#### [Task prompt]
The result should be every line in the data below that carries the string "pronunciation".

Task material START

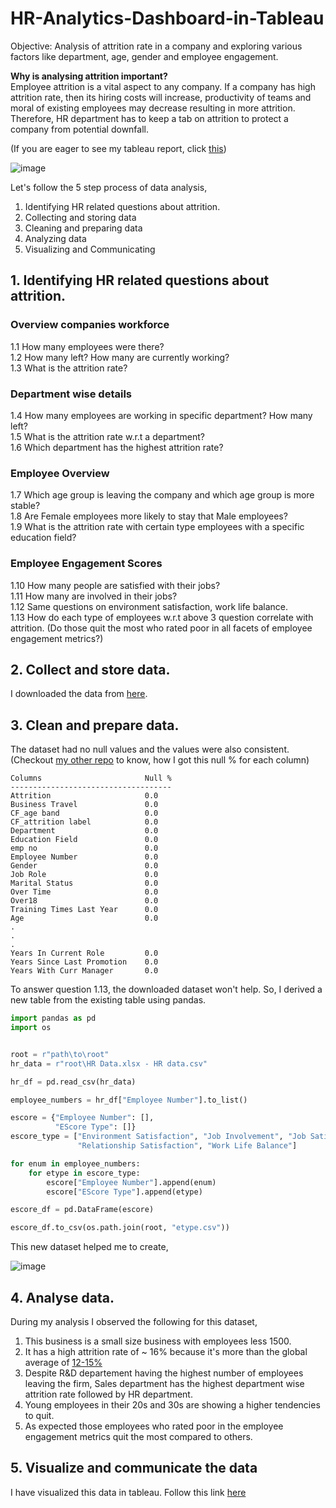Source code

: # HR-Analytics-Dashboard-in-Tableau
Objective: Analysis of attrition rate in a company and exploring various factors like department, age, gender and employee engagement.

**Why is analysing attrition important?** <br>
Employee attrition is a vital aspect to any company. If a company has high attrition rate, then its hiring costs will increase, productivity of teams and moral of existing employees may decrease resulting in more attrition. Therefore, HR department has to keep a tab on attrition to protect a company from potential downfall.

(If you are eager to see my tableau report, click [this](https://public.tableau.com/views/HRanalytics_17061454213120/FinalDash?:language=en-US&publish=yes&:display_count=n&:origin=viz_share_link))

![image](https://github.com/StarRider/HR-Analytics-Dashboard-in-Tableau/assets/30108439/82a10bbf-1005-44b4-a348-bbec6bf4cad2)


Let's follow the 5 step process of data analysis,

1. Identifying HR related questions about attrition.
2. Collecting and storing data
3. Cleaning and preparing data
4. Analyzing data
5. Visualizing and Communicating

## 1. Identifying HR related questions about attrition.

### Overview companies workforce
1.1 How many employees were there?<br>
1.2 How many left? How many are currently working?<br>
1.3 What is the attrition rate?<br>

### Department wise details
1.4 How many employees are working in specific department? How many left?<br>
1.5 What is the attrition rate w.r.t a department?<br>
1.6 Which department has the highest attrition rate?<br>

### Employee Overview
1.7 Which age group is leaving the company and which age group is more stable?<br>
1.8 Are Female employees more likely to stay that Male employees?<br>
1.9 What is the attrition rate with certain type employees with a specific education field?<br>

### Employee Engagement Scores
1.10 How many people are satisfied with their jobs?<br>
1.11 How many are involved in their jobs?<br>
1.12 Same questions on environment satisfaction, work life balance.<br>
1.13 How do each type of employees w.r.t above 3 question correlate with attrition. (Do those quit the most who rated poor in all facets of employee engagement metrics?)<br>

## 2. Collect and store data.
I downloaded the data from [here](https://www.kaggle.com/datasets/pavansubhasht/ibm-hr-analytics-attrition-dataset).

## 3. Clean and prepare data.
The dataset had no null values and the values were also consistent. (Checkout [my other repo](https://github.com/StarRider/Data-Science-Job-Market-Tableau-Dashboard#3-clean-and-prepare-data) to know, how I got this null % for each column)
```
Columns                       Null %
------------------------------------
Attrition                     0.0
Business Travel               0.0
CF_age band                   0.0
CF_attrition label            0.0
Department                    0.0
Education Field               0.0
emp no                        0.0
Employee Number               0.0
Gender                        0.0
Job Role                      0.0
Marital Status                0.0
Over Time                     0.0
Over18                        0.0
Training Times Last Year      0.0
Age                           0.0
.
.
.
Years In Current Role         0.0
Years Since Last Promotion    0.0
Years With Curr Manager       0.0
```
To answer question 1.13, the downloaded dataset won't help. So, I derived a new table from the existing table using pandas.
```python
import pandas as pd
import os


root = r"path\to\root"
hr_data = r"root\HR Data.xlsx - HR data.csv"

hr_df = pd.read_csv(hr_data)

employee_numbers = hr_df["Employee Number"].to_list()

escore = {"Employee Number": [],
          "EScore Type": []}
escore_type = ["Environment Satisfaction", "Job Involvement", "Job Satisfaction",
               "Relationship Satisfaction", "Work Life Balance"]

for enum in employee_numbers:
    for etype in escore_type:
        escore["Employee Number"].append(enum)
        escore["EScore Type"].append(etype)

escore_df = pd.DataFrame(escore)

escore_df.to_csv(os.path.join(root, "etype.csv"))
```

This new dataset helped me to create,

![image](https://github.com/StarRider/HR-Analytics-Dashboard-in-Tableau/assets/30108439/3e7dd949-b78d-45ad-8455-7866bf5bc0be)


## 4. Analyse data.
During my analysis I observed the following for this dataset,

1. This business is a small size business with employees less 1500.
2. It has a high attrition rate of ~ 16% because it's more than the global average of [12-15%](https://engagedly.com/blog/employee-turnover-rate-by-industry/#:~:text=As%20of%20the%20latest%20available,lower%20depending%20on%20various%20factors.)
3. Despite R&D departement having the highest number of employees leaving the firm, Sales department has the highest department wise attrition rate followed by HR department.
4. Young employees in their 20s and 30s are showing a higher tendencies to quit.
5. As expected those employees who rated poor in the employee engagement metrics quit the most compared to others.

## 5. Visualize and communicate the data
I have visualized this data in tableau. Follow this link [here](https://public.tableau.com/views/HRanalytics_17061454213120/FinalDash?:language=en-US&publish=yes&:display_count=n&:origin=viz_share_link)


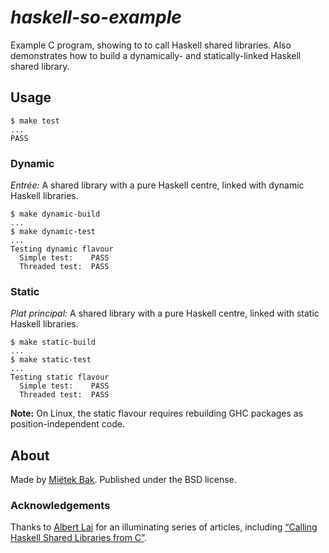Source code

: _haskell-so-example_
====================

Example C program, showing to to call Haskell shared libraries.  Also demonstrates how to build a dynamically- and statically-linked Haskell shared library.


Usage
-----

```
$ make test
...
PASS
```


### Dynamic

*Entrée:*  A shared library with a pure Haskell centre, linked with dynamic Haskell libraries.

```
$ make dynamic-build
...
$ make dynamic-test
...
Testing dynamic flavour
  Simple test:    PASS
  Threaded test:  PASS
```


### Static

*Plat principal:*  A shared library with a pure Haskell centre, linked with static Haskell libraries.

```
$ make static-build
...
$ make static-test
...
Testing static flavour
  Simple test:    PASS
  Threaded test:  PASS
```

**Note:**  On Linux, the static flavour requires rebuilding GHC packages as position-independent code.


About
-----

Made by [Miëtek Bak](https://mietek.io/).  Published under the BSD license.


### Acknowledgements

Thanks to [Albert Lai](http://www.vex.net/~trebla/) for an illuminating series of articles, including [“Calling Haskell Shared Libraries from C”](http://www.vex.net/~trebla/haskell/so.xhtml).
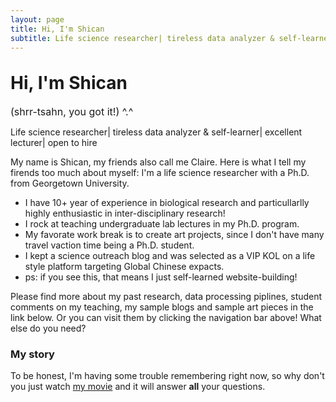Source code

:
 ```yaml
---
layout: page
title: Hi, I'm Shican
subtitle: Life science researcher| tireless data analyzer & self-learner| excellent lecturer| open to hire
---
```


<style>
  .main-title {
    margin-top: 2rem; /* Adjust the margin as needed */
  }
  .pronunciation {
    font-size: 1rem; /* Adjust the font size */
    display: block;
    margin-top: 0.5rem; /* Space between main title and pronunciation */
  }
</style>

<h1 class="main-title">Hi, I'm Shican</h1>
<span class="pronunciation">(shrr-tsahn, you got it!) ^.^</span>

<p>Life science researcher| tireless data analyzer & self-learner| excellent lecturer| open to hire</p>

My name is Shican, my friends also call me Claire. Here is what I tell my firends too much about myself:
I'm a life science researcher with a Ph.D. from Georgetown University. 

- I have 10+ year of experience in biological research and particullarlly highly enthusiastic in inter-disciplinary research!
- I rock at teaching undergraduate lab lectures in my Ph.D. program.
- My favorate work break is to create art projects, since I don't have many travel vaction time being a Ph.D. student.
- I kept a science outreach blog and was selected as a VIP KOL on a life style platform targeting Global Chinese expacts.
- ps: if you see this, that means I just self-learned website-building! 

Please find more about my past research, data processing piplines, student comments on my teaching, my sample blogs and sample art pieces in the link below. Or you can visit them by clicking the navigation bar above!
What else do you need?

### My story

To be honest, I'm having some trouble remembering right now, so why don't you just watch [my movie](https://en.wikipedia.org/wiki/The_Princess_Bride_%28film%29) and it will answer **all** your questions.
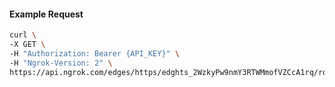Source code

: <!-- Code generated for API Clients. DO NOT EDIT. -->

#### Example Request

```bash
curl \
-X GET \
-H "Authorization: Bearer {API_KEY}" \
-H "Ngrok-Version: 2" \
https://api.ngrok.com/edges/https/edghts_2WzkyPw9nmY3RTWMmofVZCcA1rq/routes/edghtsrt_2WzkyRKglb6NmA4BtZjwnOEbd04/request_headers
```
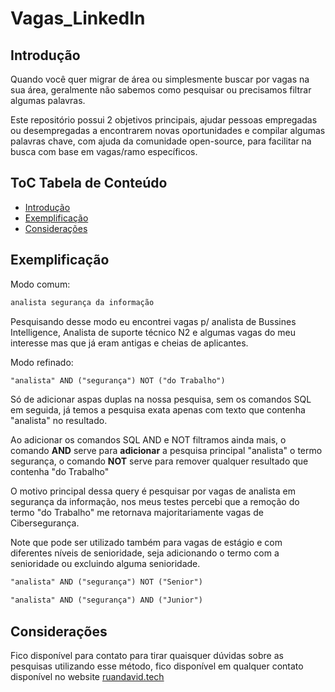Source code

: # Vagas_LinkedIn

## Introdução
Quando você quer migrar de área ou simplesmente buscar por vagas na sua área, geralmente não sabemos como pesquisar ou precisamos filtrar algumas palavras. 

Este repositório possui 2 objetivos principais, ajudar pessoas empregadas ou desempregadas a encontrarem novas oportunidades e compilar algumas palavras chave, com ajuda da comunidade open-source, para facilitar na busca com base em vagas/ramo específicos.

## ToC Tabela de Conteúdo

- [Introdução](#introdução)
- [Exemplificação](#exemplificação)
- [Considerações](#considerações)

## Exemplificação

Modo comum: 
```txt
analista segurança da informação
```

Pesquisando desse modo eu encontrei vagas p/ analista de Bussines Intelligence, Analista de suporte técnico N2 e algumas vagas do meu interesse mas que já eram antigas e cheias de aplicantes.

Modo refinado:
```txt
"analista" AND ("segurança") NOT ("do Trabalho")
```
Só de adicionar aspas duplas na nossa pesquisa, sem os comandos SQL em seguida, já temos a pesquisa exata apenas com texto que contenha "analista" no resultado. 

Ao adicionar os comandos SQL AND e NOT filtramos ainda mais, o comando **AND** serve para **adicionar** a pesquisa principal "analista" o termo segurança, o comando **NOT** serve para remover qualquer resultado que contenha "do Trabalho"

O motivo principal dessa query é pesquisar por vagas de analista em segurança da informação, nos meus testes percebi que a remoção do termo "do Trabalho" me retornava majoritariamente vagas de Cibersegurança.

Note que pode ser utilizado também para vagas de estágio e com diferentes níveis de senioridade, seja adicionando o termo com a senioridade ou excluindo alguma senioridade.
```txt
"analista" AND ("segurança") NOT ("Senior")
```
```txt
"analista" AND ("segurança") AND ("Junior")
```

## Considerações

Fico disponível para contato para tirar quaisquer dúvidas sobre as pesquisas utilizando esse método, fico disponível em qualquer contato disponível no website [ruandavid.tech](https://ruandavid.tech)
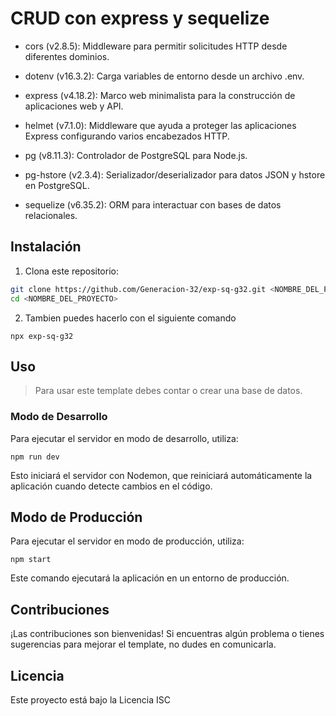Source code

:# CRUD con express y sequelize



* cors (v2.8.5): Middleware para permitir solicitudes HTTP desde diferentes dominios.

* dotenv (v16.3.2): Carga variables de entorno desde un archivo .env.

* express (v4.18.2): Marco web minimalista para la construcción de aplicaciones web y API.

* helmet (v7.1.0): Middleware que ayuda a proteger las aplicaciones Express configurando varios encabezados HTTP.

* pg (v8.11.3): Controlador de PostgreSQL para Node.js.

* pg-hstore (v2.3.4): Serializador/deserializador para datos JSON y hstore en PostgreSQL.

* sequelize (v6.35.2): ORM para interactuar con bases de datos relacionales.


## Instalación

1. Clona este repositorio:

```bash
git clone https://github.com/Generacion-32/exp-sq-g32.git <NOMBRE_DEL_PROYECTO>
cd <NOMBRE_DEL_PROYECTO>

```
2. Tambien puedes hacerlo con el siguiente comando

```
npx exp-sq-g32
```

## Uso

>Para usar este template debes contar o crear una base de datos.

### Modo de Desarrollo

Para ejecutar el servidor en modo de desarrollo, utiliza:

```
npm run dev
```
Esto iniciará el servidor con Nodemon, que reiniciará automáticamente la aplicación cuando detecte cambios en el código.

## Modo de Producción

Para ejecutar el servidor en modo de producción, utiliza:

```
npm start
```

Este comando ejecutará la aplicación en un entorno de producción.

## Contribuciones

¡Las contribuciones son bienvenidas! Si encuentras algún problema o tienes sugerencias para mejorar el template, no dudes en comunicarla.

## Licencia
Este proyecto está bajo la Licencia ISC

Task material END

#### [Written answer]
  .pronunciation {
    margin-top: 0.5rem; /* Space between main title and pronunciation */
<span class="pronunciation">(shrr-tsahn, you got it!) ^.^</span>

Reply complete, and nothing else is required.